Sunday, January 4, 2009

Close-Reading Assignment

The Close-Reading Assignment is worth ten percent of the course grade, will be one thousand words in length, and is due in lecture February 18th.

This long period of six weeks for the assignment allows for successive drafts to be worded and edited in seminar; both with peers and with the tutorial leader.

"Close Reading" in our context means reading the text carefully, paying attention first and carefully (i.e. closely) to the words and phrases: their diction, etymology, associations, order, meter, rhyme, metaphors, and the like. Close reading a text is to concentrate start on the particular before making remark on the general; letting, as far as possible, the text speak to you before you speak to the text.

When you have made been through the text and made notes and comments about this level of specific detail, you then write these discoveries up into essay form, where you then consider any conclusions that appear to you about the author and his or her intentions and significance; historical, intellectual or æsthetic.

EXAMPLE:
Consider the famous line, l.15, from Tennyson's "The Lady of Shalott,"
"Four gray walls, and four gray towers"
What does the first "four" give us? With "walls" we have a image of imprisonment. The four right angles implied invokes rationalism: closed rather than open, and thus associated with controlling masculinity (cf. Gaskell's Cranford.) This masculine element of the enclosure is strengthened by the phallic "four....towers": alluding perhaps to four levels of men (incl. lover) The "four" additionally suggests enclosure for the four points of the compass. It is also a sharply non-religious number: odd additional from the sacred number three. It is also the number of iambs in the line. The second word, "gray," denotes colourlessness, which is a direct contrast with the vivid colour-words in the stanzas immediately surrounding (e.g. "blue," "yellow," "red.") Gray also has a moral connotation of being neither openly good (white) nor openly bad (black.) "Gray" is the colour of ambiguity, which sets up the quality of the Lady's ambiguous action in leaving the tower.

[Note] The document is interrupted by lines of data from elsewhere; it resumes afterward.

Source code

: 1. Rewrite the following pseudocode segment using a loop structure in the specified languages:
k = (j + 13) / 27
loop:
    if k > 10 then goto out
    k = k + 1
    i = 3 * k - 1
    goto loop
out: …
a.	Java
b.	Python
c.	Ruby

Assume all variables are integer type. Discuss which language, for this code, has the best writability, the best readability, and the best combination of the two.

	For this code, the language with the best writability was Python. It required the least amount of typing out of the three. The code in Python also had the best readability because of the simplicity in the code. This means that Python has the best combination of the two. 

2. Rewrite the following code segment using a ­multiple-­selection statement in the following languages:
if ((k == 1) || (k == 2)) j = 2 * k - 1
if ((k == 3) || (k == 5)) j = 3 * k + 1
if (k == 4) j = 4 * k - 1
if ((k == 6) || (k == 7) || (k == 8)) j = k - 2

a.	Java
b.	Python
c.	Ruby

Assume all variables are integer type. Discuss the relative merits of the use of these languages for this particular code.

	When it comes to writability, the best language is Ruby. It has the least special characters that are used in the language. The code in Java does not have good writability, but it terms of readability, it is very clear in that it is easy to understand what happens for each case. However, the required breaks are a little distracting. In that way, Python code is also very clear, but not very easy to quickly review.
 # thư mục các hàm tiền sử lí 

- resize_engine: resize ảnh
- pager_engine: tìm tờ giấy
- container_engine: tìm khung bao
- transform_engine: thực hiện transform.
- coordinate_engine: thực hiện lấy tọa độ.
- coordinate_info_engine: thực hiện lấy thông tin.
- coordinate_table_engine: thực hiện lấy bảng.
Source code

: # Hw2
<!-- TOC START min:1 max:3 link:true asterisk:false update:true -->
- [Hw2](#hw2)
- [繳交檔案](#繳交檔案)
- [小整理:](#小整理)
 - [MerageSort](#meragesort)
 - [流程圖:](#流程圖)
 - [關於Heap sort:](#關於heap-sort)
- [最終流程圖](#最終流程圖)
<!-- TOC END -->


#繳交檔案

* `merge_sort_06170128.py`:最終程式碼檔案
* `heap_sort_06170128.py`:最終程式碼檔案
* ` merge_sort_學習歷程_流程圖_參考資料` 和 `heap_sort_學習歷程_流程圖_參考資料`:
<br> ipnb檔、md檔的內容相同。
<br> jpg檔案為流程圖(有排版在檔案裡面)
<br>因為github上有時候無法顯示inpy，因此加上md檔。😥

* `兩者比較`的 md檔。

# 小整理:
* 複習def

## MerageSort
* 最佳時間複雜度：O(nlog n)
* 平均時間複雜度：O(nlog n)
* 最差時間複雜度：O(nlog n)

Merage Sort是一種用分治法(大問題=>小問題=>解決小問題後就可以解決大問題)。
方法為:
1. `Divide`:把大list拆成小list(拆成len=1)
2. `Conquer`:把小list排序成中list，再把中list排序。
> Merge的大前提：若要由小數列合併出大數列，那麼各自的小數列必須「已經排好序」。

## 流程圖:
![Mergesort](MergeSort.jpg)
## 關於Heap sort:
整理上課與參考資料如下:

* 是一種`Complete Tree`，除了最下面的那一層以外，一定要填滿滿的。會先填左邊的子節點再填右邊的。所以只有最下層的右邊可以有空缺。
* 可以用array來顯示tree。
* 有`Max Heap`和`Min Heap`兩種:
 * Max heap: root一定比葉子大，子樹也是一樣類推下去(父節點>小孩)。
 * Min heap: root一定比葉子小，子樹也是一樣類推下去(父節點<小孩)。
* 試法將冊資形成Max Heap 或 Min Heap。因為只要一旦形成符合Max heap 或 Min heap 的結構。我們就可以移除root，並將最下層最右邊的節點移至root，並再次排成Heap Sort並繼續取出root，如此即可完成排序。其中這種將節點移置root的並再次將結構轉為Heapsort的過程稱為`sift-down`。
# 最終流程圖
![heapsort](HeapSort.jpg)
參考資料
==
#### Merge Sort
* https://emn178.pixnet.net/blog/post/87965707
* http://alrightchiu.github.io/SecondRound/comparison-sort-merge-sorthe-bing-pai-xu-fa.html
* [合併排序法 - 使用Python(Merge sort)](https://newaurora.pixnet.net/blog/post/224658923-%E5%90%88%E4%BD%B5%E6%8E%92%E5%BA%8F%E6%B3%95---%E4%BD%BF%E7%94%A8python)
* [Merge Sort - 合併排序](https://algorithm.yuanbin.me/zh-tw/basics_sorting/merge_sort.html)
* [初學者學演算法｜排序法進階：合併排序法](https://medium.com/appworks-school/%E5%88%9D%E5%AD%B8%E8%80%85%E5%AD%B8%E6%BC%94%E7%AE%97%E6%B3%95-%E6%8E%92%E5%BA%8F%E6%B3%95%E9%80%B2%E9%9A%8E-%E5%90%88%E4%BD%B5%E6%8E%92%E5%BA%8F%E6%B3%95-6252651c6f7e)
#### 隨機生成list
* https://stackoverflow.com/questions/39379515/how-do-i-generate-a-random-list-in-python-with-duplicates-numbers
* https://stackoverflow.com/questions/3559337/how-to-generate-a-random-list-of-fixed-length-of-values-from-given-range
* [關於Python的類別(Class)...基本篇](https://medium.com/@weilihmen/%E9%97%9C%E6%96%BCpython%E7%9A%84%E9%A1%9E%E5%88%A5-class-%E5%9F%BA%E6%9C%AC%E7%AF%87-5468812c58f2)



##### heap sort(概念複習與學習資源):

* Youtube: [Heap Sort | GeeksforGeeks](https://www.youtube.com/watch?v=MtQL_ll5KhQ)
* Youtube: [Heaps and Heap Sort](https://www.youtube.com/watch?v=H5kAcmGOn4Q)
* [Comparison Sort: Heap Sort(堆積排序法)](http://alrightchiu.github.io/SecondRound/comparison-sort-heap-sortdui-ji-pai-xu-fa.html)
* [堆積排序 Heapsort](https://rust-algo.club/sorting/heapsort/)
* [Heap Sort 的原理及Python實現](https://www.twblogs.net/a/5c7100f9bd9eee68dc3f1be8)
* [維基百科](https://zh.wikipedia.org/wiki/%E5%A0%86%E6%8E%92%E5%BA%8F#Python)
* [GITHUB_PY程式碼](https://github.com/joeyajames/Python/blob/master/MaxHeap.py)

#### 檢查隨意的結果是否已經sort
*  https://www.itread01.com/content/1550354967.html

That certainly is the beginning of a close reading of this one line (e.g. further work on the structure of the line's parallel clauses has intriguing relevancy.) It is just to illustrate the level of detail that a close reading has. And of course your own close reading will likely differ from this: a student once pointed out that l.485 of bk.2 of Aurora Leigh--'life develops from within'--adds a maternal dimension to the passage: a reading which, you won't be surprised to hear, had hitherto evaded me.